# EOPF HEALPix Structure and Metadata (Sentinel-2)

## Description and Motivations

- Most existing EOPF metadata can be reused for products on the HEALPix grid, except those defining the spatial domain.
- Use the same product definition (e.g., for sentinel-2: a product consists of a single acquisition "scene")
- Try following current EOPF's data concepts that rely on both STAC standards and CF conventions (*)
  - [The way spatial reference is specified for variables for EOPF data products follows the CF convention](https://cpm.pages.eopf.copernicus.eu/eopf-cpm/main/PSFD/2-main-data-concepts.html#dimensions-and-coordinate-variables)
  - [Metadata storage in EOPF data shall be based on the SpatioTemporal Asset Catalogue (STAC) standard for general geospatial information data](https://cpm.pages.eopf.copernicus.eu/eopf-cpm/main/PSFD/7-metadata.html#general-principles-and-design-justification)
- Define HEALPix metadata at the group level (single scale) using CF's grid mapping variables
  - Closely based on the [proposal of CF conventions for HEALPix grid parameters](https://github.com/cf-convention/cf-conventions/issues/433)
  - Ellipsoid of reference encoded using a separate grid mapping variable (optional?)
- HEALPix data is *inherently* multi-scale
  - Follow our own (for now) conventions for storing multi-scale data on HEALPix
  - For example: `measurements/reflectance/19`, `measurements/reflectance/16`, etc. (number corresponds to HEALPix refinement level) instead of `measurements/reflectance/r10m`, `measurements/reflectance/r20m`m etc.
  - No existing multi-scale concept in either EOPF and CF conventions ; ongoing discussion for GeoZarr
- Enable HEALPix grid-aware product retrieval in a STAC catalog by adding STAC-specific metadata at the product level
  - Based on the STAC Grid extension (https://github.com/stac-extensions/grid)
  - `grid:code` value still to be defined (a unique cell at a fixed coarse level? a unique cell at the coarsest level found that encompass product spatial extent? a cell range at a fixed level?)
  - Suggested format for `grid:code` value: `HEALPIX-I{indexing_scheme}-L{level}-{cell_id}`

(*) To our knowledge, there's a lot of discussions ongoing about EOPF, GeoZarr, STAC vs. CF style specifications. We think that the specification suggested here for products on the HEALPix grid could evolve (and should adapt pretty well) with respect to further evolution of those specifications.

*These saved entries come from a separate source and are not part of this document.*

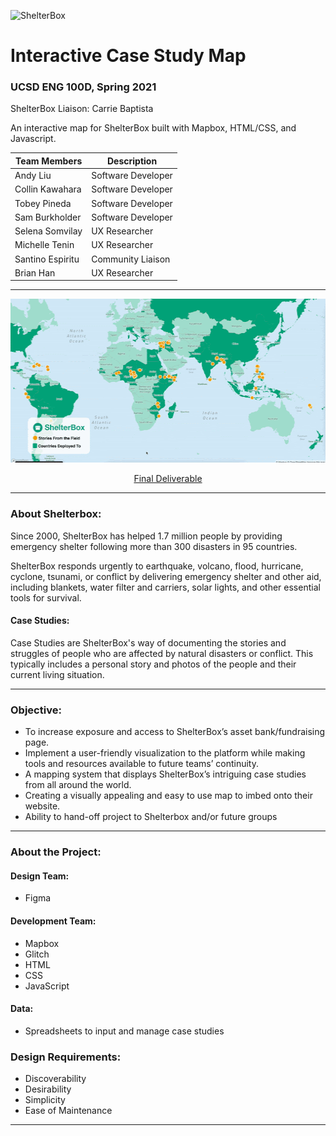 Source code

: ![ShelterBox](https://cdn.glitch.com/abd96fa6-f9f8-440d-bf3b-41cf6978fa68%2FCopy%20of%20ShelterBox_logo_strapline.png?v=1622401440388)
# Interactive Case Study Map
### UCSD ENG 100D, Spring 2021

ShelterBox Liaison: Carrie Baptista

An interactive map for ShelterBox built with Mapbox, HTML/CSS, and Javascript.

| Team Members | Description |
| ----------- | ----------- |
| Andy Liu | Software Developer |
| Collin Kawahara | Software Developer |
| Tobey Pineda | Software Developer |
| Sam Burkholder | Software Developer |
| Selena Somvilay | UX Researcher |
| Michelle Tenin | UX Researcher |
| Santino Espiritu | Community Liaison  |
| Brian Han | UX Researcher |

---

<p align="center">
  <img width="512" height="262" src="https://github.com/TobeyPineda/Shelterbox-InteractiveCaseStudyMap/blob/main/Images/ShelterboxDemo.gif">
</p>
<p align="center">
  <a href="https://ckawahar.github.io/ShelterBoxCaseStudyMap/">Final Deliverable</a>
</p>

---

### About Shelterbox:
Since 2000, ShelterBox has helped 1.7 million people by providing emergency shelter following more than 300 disasters in 95 countries.

ShelterBox responds urgently to earthquake, volcano, flood, hurricane, cyclone, tsunami, or conflict by delivering emergency shelter and other aid, including blankets, water filter and carriers, solar lights, and other essential tools for survival.

#### Case Studies:
Case Studies are ShelterBox's way of documenting the stories and struggles of people who are affected by natural disasters or conflict. This typically includes a personal story and photos of the people and their current living situation.

---
### Objective:
- To increase exposure and access to ShelterBox’s asset bank/fundraising page. 
- Implement a user-friendly visualization to the platform while making tools and resources available to future teams’ continuity. 
- A mapping system that displays ShelterBox’s intriguing case studies from all around the world. 
- Creating a visually appealing and easy to use map to imbed onto their website. 
- Ability to hand-off project to Shelterbox and/or future groups

---

### About the Project:

#### Design Team:
- Figma

#### Development Team:
- Mapbox
- Glitch
- HTML
- CSS
- JavaScript

#### Data:
- Spreadsheets to input and manage case studies

### Design Requirements:
- Discoverability
- Desirability
- Simplicity
- Ease of Maintenance

---

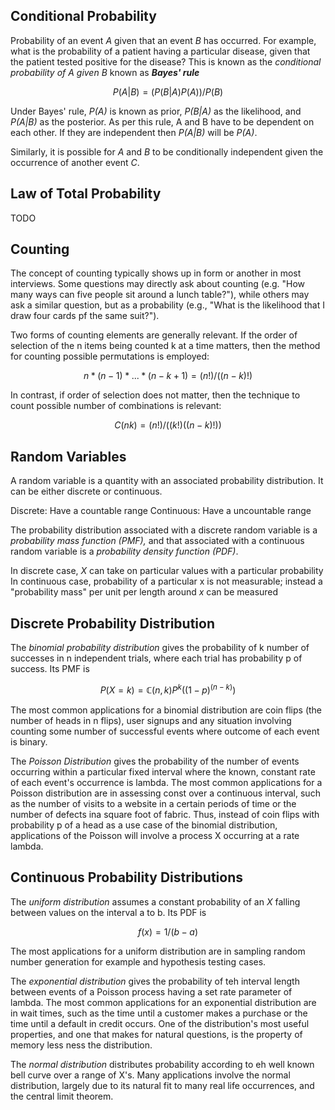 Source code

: ## Conditional Probability

Probability of an event _A_ given that an event _B_ has occurred.
For example, what is the probability of a patient having a particular disease, given that the patient tested positive
for the disease?
This is known as the _conditional probability of A given B_ known as _**Bayes' rule**_

$$
P(A|B) = (P(B|A)P(A))/P(B)
$$

Under Bayes' rule, _P(A)_ is known as prior, _P(B|A)_ as the likelihood, and _P(A|B)_ as the posterior.
As per this rule, A and B have to be dependent on each other. If they are independent then _P(A|B)_ will be _P(A)_.

Similarly, it is possible for _A_ and _B_ to be conditionally independent given the occurrence of another event _C_.

## Law of Total Probability

TODO

## Counting

The concept of counting typically shows up in form or another in most interviews. Some questions may directly ask about
counting (e.g. "How many ways can five people sit around a lunch table?"),
while others may ask a similar question, but as a probability (e.g., "What is the likelihood that I draw four cards pf
the same suit?").

Two forms of counting elements are generally relevant. If the order of selection of the n items being counted k at a
time matters, then the method for counting possible permutations is employed:

$$
n * (n-1) * ... * (n - k + 1) = (n!)/((n-k)!)
$$

In contrast, if order of selection does not matter, then the technique to count possible number of combinations is
relevant:

$$
C(n k) = (n!)/((k!)((n-k)!))
$$

## Random Variables

A random variable is a quantity with an associated probability distribution. It can be either discrete or continuous.

Discrete: Have a countable range
Continuous: Have a uncountable range

The probability distribution associated with a discrete random variable is a _probability mass function (PMF),_
and that associated with a continuous random variable is a _probability density function (PDF)_.

In discrete case, _X_ can take on particular values with a particular probability
In continuous case, probability of a particular x is not measurable; instead a "probability mass" per unit per length
around _x_ can be measured

## Discrete Probability Distribution

The _binomial probability distribution_ gives the probability of k number of successes in n independent trials, where
each
trial has probability p of success. Its PMF is

$$
P(X=k) = ℂ(n,k)P^k((1-p)^(n-k))
$$

The most common applications for a binomial distribution are coin flips (the number of heads in n flips), user signups
and any situation involving counting some number of successful events where outcome of each event is binary.

The _Poisson Distribution_ gives the probability of the number of events occurring within a particular fixed interval
where the known, constant rate of each event's occurrence is lambda.
The most common applications for a Poisson distribution are in assessing const over a continuous interval, such as
the number of visits to a website in a certain periods of time or the number of defects ina square foot of fabric. Thus,
instead of coin flips with probability p of a head as a use case of the binomial distribution, applications of the
Poisson will involve a process X occurring at a rate lambda.

## Continuous Probability Distributions

The _uniform distribution_ assumes a constant probability of an _X_ falling between values on the interval a to b.
Its PDF is

$$
f(x)=1/(b-a)
$$

The most applications for a uniform distribution are in sampling random number generation for example and hypothesis
testing cases.

The _exponential distribution_ gives the probability of teh interval length between events of a Poisson process having a
set rate parameter of lambda.
The most common applications for an exponential distribution are in wait times, such as the time until a customer makes
a purchase or the time until a default in credit occurs. One of the distribution's most useful properties, and one that
makes for natural questions, is the property of memory less ness the distribution.

The _normal distribution_ distributes probability according to eh well known bell curve over a range of X's. Many
applications involve the normal distribution, largely due to its natural fit to many real life occurrences, and the
central limit theorem.



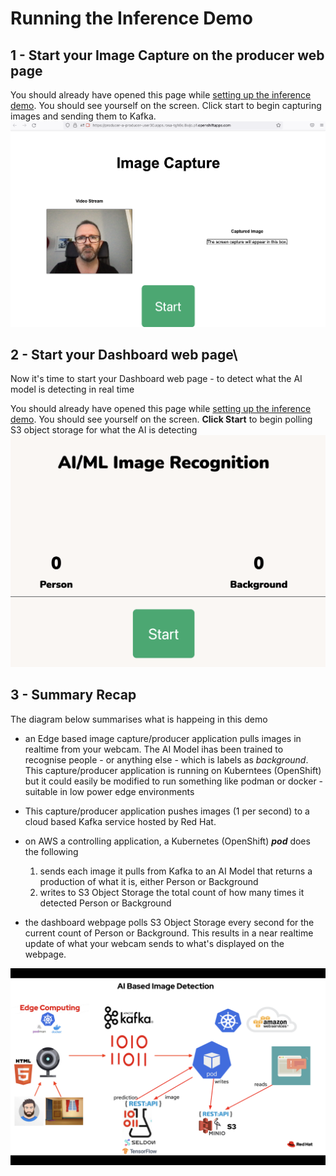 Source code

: # Running the Inference Demo


## 1 - Start your Image Capture on the producer web page
You should already have opened this page while [setting up the inference demo](https://github.com/odh-labs/predictive-maint/blob/main/docs/image-detection-1-inference-demo-setup.md). You should see yourself on the screen. Click start to begin capturing images and sending them to Kafka.
![images/2-setup/image20.png](images/2-setup/image20.png) 


## 2 - Start your Dashboard web page\
Now it's time to start your Dashboard web page - to detect what the AI model is detecting in real time






You should already have opened this page while [setting up the inference demo](https://github.com/odh-labs/predictive-maint/blob/main/docs/image-detection-1-inference-demo-setup.md). You should see yourself on the screen. **Click Start** to begin polling S3 object storage for what the AI is detecting
![images/2-setup/image29.png](images/2-setup/image29.png) 


## 3 - Summary Recap

The diagram below summarises what is happeing in this demo
- an Edge based image capture/producer application pulls images in realtime from your webcam. The AI Model ihas been trained to recognise people - or anything else - which is labels as *background*. This capture/producer application is running on Kuberntees (OpenShift) but it could easily be modified to run something like podman or docker - suitable in low power edge environments
- This capture/producer application pushes images (1 per second) to a cloud based Kafka service hosted by Red Hat.
- on AWS a controlling application, a Kubernetes (OpenShift) ***pod*** does the following
  
  1) sends each image it pulls from Kafka to an AI Model that returns a production of what it is, either Person or Background
  2) writes to S3 Object Storage the total count of how many times it detected Person or Background

- the dashboard webpage polls S3 Object Storage every second for the current count of Person or Background. This results in a near realtime update of what your webcam sends to what's displayed on the webpage.

![images/3-inference-demo/image1.png](images/3-inference-demo/image1.png)


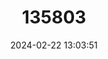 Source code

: ---
title: "135803"
category: "Bolitoglossa bramei"
draft: false
date: 2024-02-22 13:03:51
languages:
  English: ["Brame's Web-footed Salamander"]
---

## Metadata Conversion Workflow (from EOPF UTM products)

- For each group containing variables defined on the HEALPix grid:
  - Clean-up irrelevant metadata (all `proj:*` STAC attributes)
  - Update EOPF's "dimension" and "coordinates" variable attributes with HEALPix "cell" dimension and "cell_ids" coordinate names
  - Add HEALPix (and optionally reference ellipsoid) grid mapping variables
- For parent groups:
  - Conform to multi-scale convention: rename subgroups and add multi-scale metadata attribute
- At the product level:
  - Update STAC `bbox` and `geometry` attribute values to account for the grid cell shapes
  - Clean-up irrelevant metadata (all `proj:*` STAC attributes) 
  - Add `grid:code` STAC property


In [None]:
import pathlib

import xarray as xr

Reusing the Zarr store exported from EOPF UTM to HEALPix conversion notebook

In [None]:
dt = xr.open_datatree("sentinel-2-l1c_healpix.zarr", decode_timedelta=True)

In [None]:
# hard-coded sentinel-2 resolution to HEALPix level
# (computed in EOPF UTM conversion notebook but not saved as metadata)
s2rm_to_level = {"r10m": 19, "r20m": 18, "r60m": 16}


# HEALPix multiscale attribute convention
# (inspired from https://github.com/zarr-developers/geozarr-spec/issues/83#issuecomment-3292459330)
multiscales_attr = {
    "name": "healpix",
    "configuration": {"refinement_ratio": 4},
}


def _update_group(ds: xr.Dataset) -> xr.Dataset:
    """Update metadata of a single group."""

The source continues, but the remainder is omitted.